### Data in this exercise

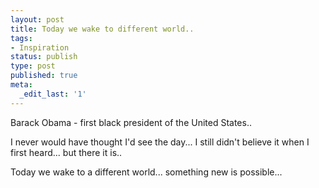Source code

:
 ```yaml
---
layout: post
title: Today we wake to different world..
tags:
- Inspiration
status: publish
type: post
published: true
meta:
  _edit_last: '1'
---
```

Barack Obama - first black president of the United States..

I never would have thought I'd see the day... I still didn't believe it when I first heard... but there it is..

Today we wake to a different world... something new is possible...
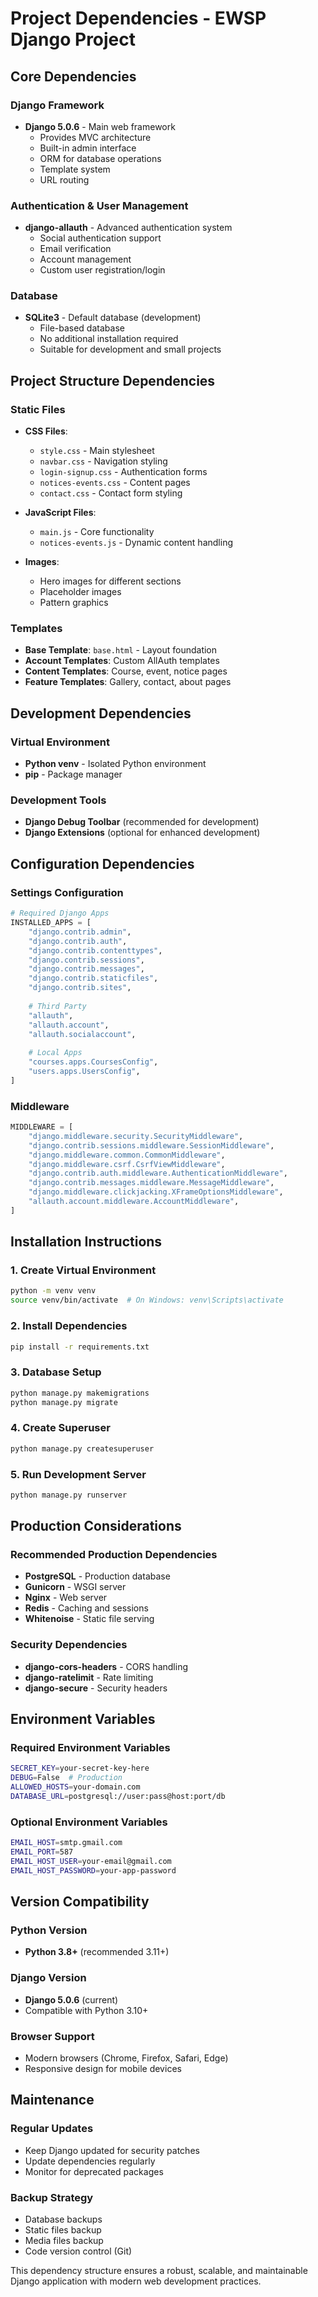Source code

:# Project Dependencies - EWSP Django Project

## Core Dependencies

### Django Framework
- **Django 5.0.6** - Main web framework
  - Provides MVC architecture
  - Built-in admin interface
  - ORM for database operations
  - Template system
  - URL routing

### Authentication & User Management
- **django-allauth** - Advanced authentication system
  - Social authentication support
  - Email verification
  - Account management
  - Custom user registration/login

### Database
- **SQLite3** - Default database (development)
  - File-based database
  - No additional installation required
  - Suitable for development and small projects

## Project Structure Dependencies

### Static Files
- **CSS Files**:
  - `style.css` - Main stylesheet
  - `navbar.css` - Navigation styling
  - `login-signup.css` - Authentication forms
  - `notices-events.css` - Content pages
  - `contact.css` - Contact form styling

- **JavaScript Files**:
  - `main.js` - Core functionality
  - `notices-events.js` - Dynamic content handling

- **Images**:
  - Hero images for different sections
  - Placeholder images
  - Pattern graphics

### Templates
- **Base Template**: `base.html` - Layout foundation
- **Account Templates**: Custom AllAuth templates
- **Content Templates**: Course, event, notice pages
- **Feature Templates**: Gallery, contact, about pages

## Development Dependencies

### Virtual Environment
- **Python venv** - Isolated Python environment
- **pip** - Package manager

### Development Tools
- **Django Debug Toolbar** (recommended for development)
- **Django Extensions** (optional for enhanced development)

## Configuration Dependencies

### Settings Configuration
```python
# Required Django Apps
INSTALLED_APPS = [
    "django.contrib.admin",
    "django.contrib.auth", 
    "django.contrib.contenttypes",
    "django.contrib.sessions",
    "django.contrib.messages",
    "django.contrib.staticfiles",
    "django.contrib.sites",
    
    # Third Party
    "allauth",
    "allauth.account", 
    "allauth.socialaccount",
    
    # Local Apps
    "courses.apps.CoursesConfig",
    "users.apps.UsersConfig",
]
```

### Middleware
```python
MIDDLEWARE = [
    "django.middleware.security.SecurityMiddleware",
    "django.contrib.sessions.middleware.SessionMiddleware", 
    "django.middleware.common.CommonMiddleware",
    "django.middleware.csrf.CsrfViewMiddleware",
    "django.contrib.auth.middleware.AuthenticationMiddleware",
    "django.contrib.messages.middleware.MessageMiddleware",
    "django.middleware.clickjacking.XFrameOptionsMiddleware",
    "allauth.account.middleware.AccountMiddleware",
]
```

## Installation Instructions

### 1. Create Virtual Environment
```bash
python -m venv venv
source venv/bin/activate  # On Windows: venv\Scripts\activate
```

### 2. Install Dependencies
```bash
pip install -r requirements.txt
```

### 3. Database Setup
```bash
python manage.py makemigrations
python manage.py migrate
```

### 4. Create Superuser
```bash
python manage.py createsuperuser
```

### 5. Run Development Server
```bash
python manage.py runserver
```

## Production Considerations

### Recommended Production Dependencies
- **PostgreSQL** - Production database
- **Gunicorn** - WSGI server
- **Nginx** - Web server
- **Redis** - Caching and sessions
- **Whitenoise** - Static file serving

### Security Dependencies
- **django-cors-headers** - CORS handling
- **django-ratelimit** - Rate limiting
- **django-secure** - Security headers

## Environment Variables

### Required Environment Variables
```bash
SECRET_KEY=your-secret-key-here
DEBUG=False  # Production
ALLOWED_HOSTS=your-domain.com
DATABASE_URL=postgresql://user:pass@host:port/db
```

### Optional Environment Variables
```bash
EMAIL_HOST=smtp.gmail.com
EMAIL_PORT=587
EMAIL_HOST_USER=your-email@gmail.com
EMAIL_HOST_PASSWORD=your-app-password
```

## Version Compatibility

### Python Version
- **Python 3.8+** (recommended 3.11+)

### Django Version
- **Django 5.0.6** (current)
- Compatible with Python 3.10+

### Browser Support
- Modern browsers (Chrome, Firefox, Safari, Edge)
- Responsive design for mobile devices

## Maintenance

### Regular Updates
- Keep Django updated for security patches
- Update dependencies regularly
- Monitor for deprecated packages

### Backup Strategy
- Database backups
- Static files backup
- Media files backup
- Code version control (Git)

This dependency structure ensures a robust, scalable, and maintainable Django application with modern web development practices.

######

Work item:
Extract every line containing the string "Configuration" from the data above.

Final answer:
## Configuration Dependencies
### Settings Configuration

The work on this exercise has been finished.